叔父はもう体を動かすことも話すことすらも出来ない状況で、余命はあと1週間と宣告させていました。親戚は喪服の準備を始めていました。意識はかろうじてあったものの、高齢と認知症も患っていたので私のことは認識できないかも?と覚悟していました。そして病院に入り、大好きな想い出の食べ物を手に取って見せたり、頬に顔を近づけスリスリしたりマッサージをしていたところ、叔父の顔がほんの微かだけ動いた。そして最後の力を振り絞り微かな声で「あ~、あ~(ありがとう)」と話した。全く喋れない状態から奇跡の状況だった。目尻がほんの僅か動き、にこっと動いた。親戚一同が驚いた。

その後奇跡的な回復し、通常の会話が出来るところまで一時的に元気になった。手も動くようになり、お医者様をはじめ親戚みんなが驚いた。普通はこの状況から回復はあり得ない・・・と。

とはいえ、コロナもあり面会が思うように許可下りず、その半年後他界した。それでも奇跡的な最後だった。

 

この時の出来事は私の人生にとって非常に大きな意味をもった。

そして、どんなに高齢で身体が不自由でもその肉体の内側にある隠された感情は正常なんだと思った。外から見ると自由に身体を動かせない末期患者には心がないとみんな思い込んでしまう。しかし体が不自由でも心は自由。心までは病んでいない。そして嬉しさを感じる感情はどんな状況でもあると思った。

 

この話には、続きがある。

身体が不自由でも心はちゃんと誰にでもあることに気が付いた管理人は、叔父の葬儀のとき従妹の子の障害をもった子に同じように接した。この子は叔父にとって孫にあたる存在。言葉は自分の欲しいものぐらいしか話せず、服のボタンも一人では留めることができない。手足が少し不自由だったので、養護学校に通うことが決まっていた。
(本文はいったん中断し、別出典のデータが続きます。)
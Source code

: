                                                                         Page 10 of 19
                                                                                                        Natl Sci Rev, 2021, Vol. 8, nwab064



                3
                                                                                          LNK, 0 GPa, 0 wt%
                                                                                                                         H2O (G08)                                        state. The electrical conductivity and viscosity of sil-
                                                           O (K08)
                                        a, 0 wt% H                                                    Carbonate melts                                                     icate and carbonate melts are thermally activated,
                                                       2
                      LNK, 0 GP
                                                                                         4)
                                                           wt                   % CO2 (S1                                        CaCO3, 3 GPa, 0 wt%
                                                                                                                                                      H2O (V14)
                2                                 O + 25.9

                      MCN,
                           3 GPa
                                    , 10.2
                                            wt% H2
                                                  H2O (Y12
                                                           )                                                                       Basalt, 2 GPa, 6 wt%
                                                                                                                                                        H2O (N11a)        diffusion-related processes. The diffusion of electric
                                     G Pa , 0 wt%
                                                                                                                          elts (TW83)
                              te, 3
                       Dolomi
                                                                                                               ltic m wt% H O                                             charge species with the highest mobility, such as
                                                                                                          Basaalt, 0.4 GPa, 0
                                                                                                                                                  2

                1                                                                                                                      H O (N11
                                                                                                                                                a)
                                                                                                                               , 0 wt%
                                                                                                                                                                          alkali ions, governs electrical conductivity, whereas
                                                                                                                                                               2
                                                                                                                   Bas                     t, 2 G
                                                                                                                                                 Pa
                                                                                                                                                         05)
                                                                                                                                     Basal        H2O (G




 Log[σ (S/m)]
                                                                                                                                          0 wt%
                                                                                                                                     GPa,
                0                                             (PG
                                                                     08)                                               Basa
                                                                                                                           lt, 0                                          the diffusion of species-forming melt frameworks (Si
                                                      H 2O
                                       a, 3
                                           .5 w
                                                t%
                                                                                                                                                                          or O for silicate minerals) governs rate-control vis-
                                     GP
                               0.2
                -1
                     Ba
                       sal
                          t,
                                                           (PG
管理人は「叔父と同じように身体は不自由だけど、心は正常なのでは?」と思い相手のペースに合わせゆっくり話しかけた。そして直ぐに打ち解けてくれ心を開いてくれた。スリッパを蹴ったり単純なゲームをしながら一緒に遊んだ。彼は大好きなぬいぐるみをくれた。彼と触れて簡単な会話をしていくうちに、「本当は養護学校に通いたくない、僕は普通だ!」という感情が強く伝わった。だけど誰も理解してくれない・・・という孤独を強く感じた。

 

この子にも叔父と同様の事を感じた。

どんなに身体が不自由でもその内側には純粋な心があるということ。本当は心の感情はとても豊かで、筋肉が動かないからこそ感情と肉体のギャップに挟まれ、気持ちが伝わらないというストレスを感じ心を閉ざしてしまっているということ。また周りは「体が不自由=心が失われている」と勝手に判断していること。

 

これらの経験から、どんなに肉体が不自由でもその内側にある感情を感じる心は誰にでもあり、そして最後まで失われないことを学びました。また「何かを感じる心」「何かを分かち合う心」といった心の学びや豊かさは誰でも平等であることを学びました。

 

そう思うと、今まで表面的な「平等」しか理解していなかったなぁ・・・と思いました。